Start of PROVIDED MATERIAL
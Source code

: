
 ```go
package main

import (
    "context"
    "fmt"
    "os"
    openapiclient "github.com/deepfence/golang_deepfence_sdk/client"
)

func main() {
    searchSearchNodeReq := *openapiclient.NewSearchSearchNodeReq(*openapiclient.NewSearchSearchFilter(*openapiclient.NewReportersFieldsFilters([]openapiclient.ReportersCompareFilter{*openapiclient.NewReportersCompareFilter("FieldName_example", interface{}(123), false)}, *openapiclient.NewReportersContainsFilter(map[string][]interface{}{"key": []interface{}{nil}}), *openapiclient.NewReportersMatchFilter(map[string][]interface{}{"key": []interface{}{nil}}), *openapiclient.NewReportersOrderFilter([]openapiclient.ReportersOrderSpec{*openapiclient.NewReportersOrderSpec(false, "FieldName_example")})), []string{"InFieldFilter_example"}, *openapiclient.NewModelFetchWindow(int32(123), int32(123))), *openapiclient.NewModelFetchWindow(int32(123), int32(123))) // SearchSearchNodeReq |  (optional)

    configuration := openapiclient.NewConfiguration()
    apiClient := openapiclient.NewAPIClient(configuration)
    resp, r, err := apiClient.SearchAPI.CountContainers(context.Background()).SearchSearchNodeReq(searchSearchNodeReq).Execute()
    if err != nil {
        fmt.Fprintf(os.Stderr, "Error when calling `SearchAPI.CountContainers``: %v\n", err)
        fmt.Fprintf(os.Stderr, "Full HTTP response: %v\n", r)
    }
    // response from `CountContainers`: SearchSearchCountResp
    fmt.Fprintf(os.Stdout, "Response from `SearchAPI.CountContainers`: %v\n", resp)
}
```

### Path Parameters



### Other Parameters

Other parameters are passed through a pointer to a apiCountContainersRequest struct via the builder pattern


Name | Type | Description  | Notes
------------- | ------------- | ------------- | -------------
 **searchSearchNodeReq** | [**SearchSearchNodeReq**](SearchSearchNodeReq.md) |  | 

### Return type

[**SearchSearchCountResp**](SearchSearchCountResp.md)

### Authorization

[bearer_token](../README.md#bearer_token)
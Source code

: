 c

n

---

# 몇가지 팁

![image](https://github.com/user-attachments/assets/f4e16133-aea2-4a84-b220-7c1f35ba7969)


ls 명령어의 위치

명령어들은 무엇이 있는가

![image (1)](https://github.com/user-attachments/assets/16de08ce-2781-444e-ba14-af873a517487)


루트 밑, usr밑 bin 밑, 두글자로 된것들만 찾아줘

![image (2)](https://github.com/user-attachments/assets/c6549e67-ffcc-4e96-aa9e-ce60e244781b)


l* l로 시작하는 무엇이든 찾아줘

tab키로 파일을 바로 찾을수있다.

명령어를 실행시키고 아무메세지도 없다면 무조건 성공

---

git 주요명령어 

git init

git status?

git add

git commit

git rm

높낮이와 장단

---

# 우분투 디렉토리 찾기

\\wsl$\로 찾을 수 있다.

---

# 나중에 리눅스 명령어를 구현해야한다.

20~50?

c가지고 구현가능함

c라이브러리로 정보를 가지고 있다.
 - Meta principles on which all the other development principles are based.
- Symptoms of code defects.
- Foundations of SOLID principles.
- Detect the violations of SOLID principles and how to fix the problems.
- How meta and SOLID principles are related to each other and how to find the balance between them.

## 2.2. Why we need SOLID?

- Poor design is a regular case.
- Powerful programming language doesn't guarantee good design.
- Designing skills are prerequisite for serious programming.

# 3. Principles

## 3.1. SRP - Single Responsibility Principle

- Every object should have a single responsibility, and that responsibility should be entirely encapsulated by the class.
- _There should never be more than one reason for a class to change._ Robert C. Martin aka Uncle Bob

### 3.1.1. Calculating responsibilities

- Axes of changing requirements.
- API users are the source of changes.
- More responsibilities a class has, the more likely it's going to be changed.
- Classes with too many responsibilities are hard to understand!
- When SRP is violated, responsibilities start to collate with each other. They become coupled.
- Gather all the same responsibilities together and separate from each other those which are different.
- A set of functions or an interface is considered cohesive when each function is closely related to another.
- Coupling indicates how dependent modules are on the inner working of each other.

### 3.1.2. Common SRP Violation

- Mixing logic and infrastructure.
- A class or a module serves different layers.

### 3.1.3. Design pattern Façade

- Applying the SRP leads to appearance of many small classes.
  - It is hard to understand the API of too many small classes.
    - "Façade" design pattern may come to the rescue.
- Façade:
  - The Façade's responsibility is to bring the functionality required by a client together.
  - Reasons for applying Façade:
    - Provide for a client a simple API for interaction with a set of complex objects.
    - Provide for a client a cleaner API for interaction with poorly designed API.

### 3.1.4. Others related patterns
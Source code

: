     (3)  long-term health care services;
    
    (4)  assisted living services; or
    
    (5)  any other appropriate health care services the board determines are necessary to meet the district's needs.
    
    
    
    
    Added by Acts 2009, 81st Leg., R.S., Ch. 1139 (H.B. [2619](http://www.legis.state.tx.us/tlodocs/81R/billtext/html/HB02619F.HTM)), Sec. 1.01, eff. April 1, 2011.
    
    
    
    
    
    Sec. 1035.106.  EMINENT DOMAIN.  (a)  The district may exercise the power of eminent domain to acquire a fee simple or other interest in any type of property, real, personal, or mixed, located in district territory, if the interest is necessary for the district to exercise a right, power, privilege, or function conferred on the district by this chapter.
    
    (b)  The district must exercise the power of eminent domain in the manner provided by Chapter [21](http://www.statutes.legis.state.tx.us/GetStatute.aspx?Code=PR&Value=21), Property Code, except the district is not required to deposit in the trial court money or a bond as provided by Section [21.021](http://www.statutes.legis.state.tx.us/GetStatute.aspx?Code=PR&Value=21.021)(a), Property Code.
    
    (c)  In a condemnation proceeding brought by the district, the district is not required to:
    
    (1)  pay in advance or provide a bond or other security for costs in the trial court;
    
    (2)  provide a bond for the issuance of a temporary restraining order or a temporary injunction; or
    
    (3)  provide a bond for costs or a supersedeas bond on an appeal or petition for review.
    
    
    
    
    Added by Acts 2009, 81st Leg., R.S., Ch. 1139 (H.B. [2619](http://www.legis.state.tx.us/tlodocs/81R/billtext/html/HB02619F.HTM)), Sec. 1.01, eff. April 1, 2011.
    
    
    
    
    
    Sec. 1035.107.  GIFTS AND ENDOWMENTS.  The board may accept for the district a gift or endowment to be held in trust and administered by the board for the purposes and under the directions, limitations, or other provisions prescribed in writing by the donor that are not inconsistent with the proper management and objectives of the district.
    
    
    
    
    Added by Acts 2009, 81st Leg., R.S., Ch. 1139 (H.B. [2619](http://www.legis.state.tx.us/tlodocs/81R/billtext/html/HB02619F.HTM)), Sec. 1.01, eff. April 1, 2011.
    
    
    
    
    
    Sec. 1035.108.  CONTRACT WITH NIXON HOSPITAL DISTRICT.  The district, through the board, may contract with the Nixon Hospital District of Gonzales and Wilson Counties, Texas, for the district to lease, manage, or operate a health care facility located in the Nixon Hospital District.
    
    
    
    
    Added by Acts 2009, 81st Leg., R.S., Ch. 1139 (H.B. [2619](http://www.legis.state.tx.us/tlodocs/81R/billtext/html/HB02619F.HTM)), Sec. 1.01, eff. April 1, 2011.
End of PROVIDED MATERIAL
== TASK STATEMENT ==
Take the records above and return them exactly as written.

== SOLUTION TO THE EXERCISE ==
Source code

:
 ```go
package main

import (
    "context"
    "fmt"
    "os"
    openapiclient "github.com/deepfence/golang_deepfence_sdk/client"
)

func main() {
    searchSearchNodeReq := *openapiclient.NewSearchSearchNodeReq(*openapiclient.NewSearchSearchFilter(*openapiclient.NewReportersFieldsFilters([]openapiclient.ReportersCompareFilter{*openapiclient.NewReportersCompareFilter("FieldName_example", interface{}(123), false)}, *openapiclient.NewReportersContainsFilter(map[string][]interface{}{"key": []interface{}{nil}}), *openapiclient.NewReportersMatchFilter(map[string][]interface{}{"key": []interface{}{nil}}), *openapiclient.NewReportersOrderFilter([]openapiclient.ReportersOrderSpec{*openapiclient.NewReportersOrderSpec(false, "FieldName_example")})), []string{"InFieldFilter_example"}, *openapiclient.NewModelFetchWindow(int32(123), int32(123))), *openapiclient.NewModelFetchWindow(int32(123), int32(123))) // SearchSearchNodeReq |  (optional)

    configuration := openapiclient.NewConfiguration()
    apiClient := openapiclient.NewAPIClient(configuration)
    resp, r, err := apiClient.SearchAPI.CountContainers(context.Background()).SearchSearchNodeReq(searchSearchNodeReq).Execute()
    if err != nil {
        fmt.Fprintf(os.Stderr, "Error when calling `SearchAPI.CountContainers``: %v\n", err)
        fmt.Fprintf(os.Stderr, "Full HTTP response: %v\n", r)
    }
    // response from `CountContainers`: SearchSearchCountResp
    fmt.Fprintf(os.Stdout, "Response from `SearchAPI.CountContainers`: %v\n", resp)
}
```

### Path Parameters



### Other Parameters

Other parameters are passed through a pointer to a apiCountContainersRequest struct via the builder pattern


Name | Type | Description  | Notes
------------- | ------------- | ------------- | -------------
 **searchSearchNodeReq** | [**SearchSearchNodeReq**](SearchSearchNodeReq.md) |  | 

### Return type

[**SearchSearchCountResp**](SearchSearchCountResp.md)

### Authorization

[bearer_token](../README.md#bearer_token)
Source code

: c

n

---

# 몇가지 팁

![image](https://github.com/user-attachments/assets/f4e16133-aea2-4a84-b220-7c1f35ba7969)


ls 명령어의 위치

명령어들은 무엇이 있는가

![image (1)](https://github.com/user-attachments/assets/16de08ce-2781-444e-ba14-af873a517487)


루트 밑, usr밑 bin 밑, 두글자로 된것들만 찾아줘

![image (2)](https://github.com/user-attachments/assets/c6549e67-ffcc-4e96-aa9e-ce60e244781b)


l* l로 시작하는 무엇이든 찾아줘

tab키로 파일을 바로 찾을수있다.

명령어를 실행시키고 아무메세지도 없다면 무조건 성공

---

git 주요명령어 

git init

git status?

git add

git commit

git rm

높낮이와 장단

---

# 우분투 디렉토리 찾기

\\wsl$\로 찾을 수 있다.

---

# 나중에 리눅스 명령어를 구현해야한다.

20~50?

c가지고 구현가능함

c라이브러리로 정보를 가지고 있다.
 - Meta principles on which all the other development principles are based.
- Symptoms of code defects.
- Foundations of SOLID principles.
- Detect the violations of SOLID principles and how to fix the problems.
- How meta and SOLID principles are related to each other and how to find the balance between them.

## 2.2. Why we need SOLID?

- Poor design is a regular case.
- Powerful programming language doesn't guarantee good design.
- Designing skills are prerequisite for serious programming.

# 3. Principles

## 3.1. SRP - Single Responsibility Principle

- Every object should have a single responsibility, and that responsibility should be entirely encapsulated by the class.
- _There should never be more than one reason for a class to change._ Robert C. Martin aka Uncle Bob

### 3.1.1. Calculating responsibilities

- Axes of changing requirements.
- API users are the source of changes.
- More responsibilities a class has, the more likely it's going to be changed.
- Classes with too many responsibilities are hard to understand!
- When SRP is violated, responsibilities start to collate with each other. They become coupled.
- Gather all the same responsibilities together and separate from each other those which are different.
- A set of functions or an interface is considered cohesive when each function is closely related to another.
- Coupling indicates how dependent modules are on the inner working of each other.

### 3.1.2. Common SRP Violation

- Mixing logic and infrastructure.
- A class or a module serves different layers.

### 3.1.3. Design pattern Façade

- Applying the SRP leads to appearance of many small classes.
  - It is hard to understand the API of too many small classes.
    - "Façade" design pattern may come to the rescue.
- Façade:
  - The Façade's responsibility is to bring the functionality required by a client together.
  - Reasons for applying Façade:
    - Provide for a client a simple API for interaction with a set of complex objects.
    - Provide for a client a cleaner API for interaction with poorly designed API.

### 3.1.4. Others related patterns
Source code

:     (3)  long-term health care services;
    
    (4)  assisted living services; or
    
    (5)  any other appropriate health care services the board determines are necessary to meet the district's needs.
    
    
    
    
    Added by Acts 2009, 81st Leg., R.S., Ch. 1139 (H.B. [2619](http://www.legis.state.tx.us/tlodocs/81R/billtext/html/HB02619F.HTM)), Sec. 1.01, eff. April 1, 2011.
    
    
    
    
    
    Sec. 1035.106.  EMINENT DOMAIN.  (a)  The district may exercise the power of eminent domain to acquire a fee simple or other interest in any type of property, real, personal, or mixed, located in district territory, if the interest is necessary for the district to exercise a right, power, privilege, or function conferred on the district by this chapter.
    
    (b)  The district must exercise the power of eminent domain in the manner provided by Chapter [21](http://www.statutes.legis.state.tx.us/GetStatute.aspx?Code=PR&Value=21), Property Code, except the district is not required to deposit in the trial court money or a bond as provided by Section [21.021](http://www.statutes.legis.state.tx.us/GetStatute.aspx?Code=PR&Value=21.021)(a), Property Code.
    
    (c)  In a condemnation proceeding brought by the district, the district is not required to:
    
    (1)  pay in advance or provide a bond or other security for costs in the trial court;
    
    (2)  provide a bond for the issuance of a temporary restraining order or a temporary injunction; or
    
    (3)  provide a bond for costs or a supersedeas bond on an appeal or petition for review.
    
    
    
    
    Added by Acts 2009, 81st Leg., R.S., Ch. 1139 (H.B. [2619](http://www.legis.state.tx.us/tlodocs/81R/billtext/html/HB02619F.HTM)), Sec. 1.01, eff. April 1, 2011.
    
    
    
    
    
    Sec. 1035.107.  GIFTS AND ENDOWMENTS.  The board may accept for the district a gift or endowment to be held in trust and administered by the board for the purposes and under the directions, limitations, or other provisions prescribed in writing by the donor that are not inconsistent with the proper management and objectives of the district.
    
    
    
    
    Added by Acts 2009, 81st Leg., R.S., Ch. 1139 (H.B. [2619](http://www.legis.state.tx.us/tlodocs/81R/billtext/html/HB02619F.HTM)), Sec. 1.01, eff. April 1, 2011.
    
    
    
    
    
    Sec. 1035.108.  CONTRACT WITH NIXON HOSPITAL DISTRICT.  The district, through the board, may contract with the Nixon Hospital District of Gonzales and Wilson Counties, Texas, for the district to lease, manage, or operate a health care facility located in the Nixon Hospital District.
    
    
    
    
    Added by Acts 2009, 81st Leg., R.S., Ch. 1139 (H.B. [2619](http://www.legis.state.tx.us/tlodocs/81R/billtext/html/HB02619F.HTM)), Sec. 1.01, eff. April 1, 2011.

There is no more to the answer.